A pay-as-you-go train ticketing system which will track passengers’ journeys via GPS and charge them at the end of the day is to be trialled across England.
Instead of buying tickets at the station or on their phone, passengers will scan a bar code on an app when passing through ticket gates. Their journeys will be tracked using the location on their phone through GPS (global positioning system).
The location-tracking digital ticketing system hopes to replace the need for tickets, modernising rail travel and saving passengers money and time while travelling.
Rail minister Lord Peter Hendy said: “The railway ticketing system is far too complicated and long overdue an upgrade to bring it into the 21st century.
“Through these trials we’re doing just that, and making buying tickets more convenient, more accessible and more flexible.
“By putting passenger experience at the heart of our decision-making we’re modernising fares and ticketing and making it simpler and easier for people to choose rail.”

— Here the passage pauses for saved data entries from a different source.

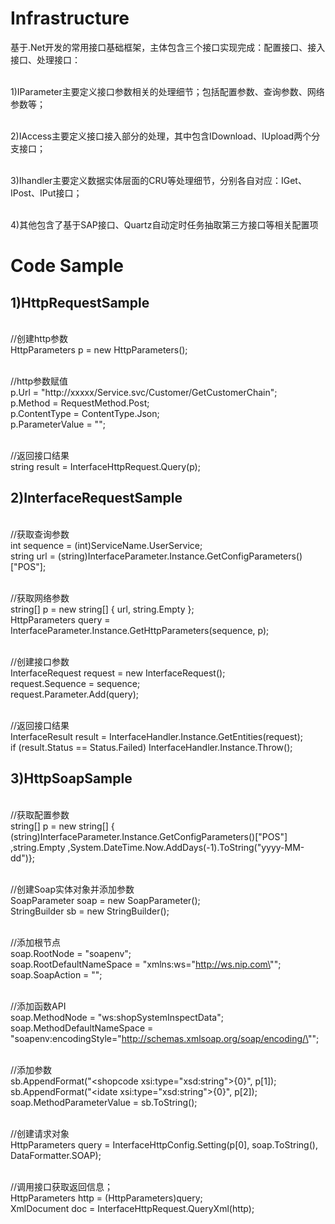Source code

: # Infrastructure
基于.Net开发的常用接口基础框架，主体包含三个接口实现完成：配置接口、接入接口、处理接口：

<br>1)IParameter主要定义接口参数相关的处理细节；包括配置参数、查询参数、网络参数等；

<br>2)IAccess主要定义接口接入部分的处理，其中包含IDownload、IUpload两个分支接口；

<br>3)Ihandler主要定义数据实体层面的CRU等处理细节，分别各自对应：IGet、IPost、IPut接口；

<br>4)其他包含了基于SAP接口、Quartz自动定时任务抽取第三方接口等相关配置项

# Code Sample
## 1)HttpRequestSample
<br>//创建http参数
<br> HttpParameters p = new HttpParameters();

<br>//http参数赋值
<br>p.Url = "http://xxxxx/Service.svc/Customer/GetCustomerChain";
<br>p.Method = RequestMethod.Post;
<br>p.ContentType = ContentType.Json;
<br>p.ParameterValue = "";

<br>//返回接口结果
<br>string result = InterfaceHttpRequest.Query(p);
## 2)InterfaceRequestSample
<br>//获取查询参数
<br>int sequence = (int)ServiceName.UserService;
<br>string url = (string)InterfaceParameter.Instance.GetConfigParameters()["POS"];

<br>//获取网络参数
<br>string[] p = new string[] { url, string.Empty };
<br>HttpParameters query = InterfaceParameter.Instance.GetHttpParameters(sequence, p);

<br>//创建接口参数
<br>InterfaceRequest request = new InterfaceRequest();
<br>request.Sequence = sequence;
<br>request.Parameter.Add(query);

<br>//返回接口结果
<br>InterfaceResult<UserEntity> result = InterfaceHandler.Instance.GetEntities<UserEntity>(request);
<br>if (result.Status == Status.Failed) InterfaceHandler.Instance.Throw();

## 3)HttpSoapSample
 <br>//获取配置参数
 <br>string[] p = new string[] { (string)InterfaceParameter.Instance.GetConfigParameters()["POS"]
                                 ,string.Empty
                                 ,System.DateTime.Now.AddDays(-1).ToString("yyyy-MM-dd")};

<br>//创建Soap实体对象并添加参数
<br>SoapParameter soap = new SoapParameter();
<br>StringBuilder sb = new StringBuilder();
 
<br>//添加根节点
<br>soap.RootNode = "soapenv";
<br>soap.RootDefaultNameSpace = "xmlns:ws=\"http://ws.nip.com\"";
<br>soap.SoapAction = "";

<br>//添加函数API
<br>soap.MethodNode = "ws:shopSystemInspectData";
<br>soap.MethodDefaultNameSpace = "soapenv:encodingStyle=\"http://schemas.xmlsoap.org/soap/encoding/\"";

<br>//添加参数
<br>sb.AppendFormat("<shopcode xsi:type=\"xsd:string\">{0}</shopcode>", p[1]);
<br>sb.AppendFormat("<idate xsi:type=\"xsd:string\">{0}</idate>", p[2]);
<br>soap.MethodParameterValue = sb.ToString();  

<br>//创建请求对象
<br>HttpParameters query = InterfaceHttpConfig.Setting(p[0], soap.ToString(), DataFormatter.SOAP);

<br>//调用接口获取返回信息；
<br>HttpParameters http = (HttpParameters)query;
<br>XmlDocument doc = InterfaceHttpRequest.QueryXml(http);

The trial will begin on September 1 on East Midlands Railway between Leicester, Derby and Nottingham and will expand to Yorkshire at the end of September on Northern Rail services between Harrogate, Leeds, Sheffield, Doncaster and Barnsley.
Up to 4,000 participants will be able to join the trials by signing up on train operators’ websites. More than 500 people have already registered interest in the scheme, according to Oli Cox, the head of commercial strategy and business planning at East Midlands Railway.
In February, Lord Hendy said: “We’ve seen the success that contactless ticketing has on making journeys easier to navigate and attracting more people to our railways.
“It’s only right that we now look to expand contactless ticketing to other major cities across the North, ensuring they can reap the economic benefits that simpler ticketing offers and that passengers are having a better experience.”
Similar systems have already been trialled in countries including Switzerland, Denmark and Scotland.
In January, ScotRail began trialling its ‘Tap & Pay’ system in the Strathclyde area and on routes between Strathclyde and Edinburgh. Similarly, an app gives you a barcode to pass through the ticket gates and calculates the cheapest fare for your journey once you have reached your destination.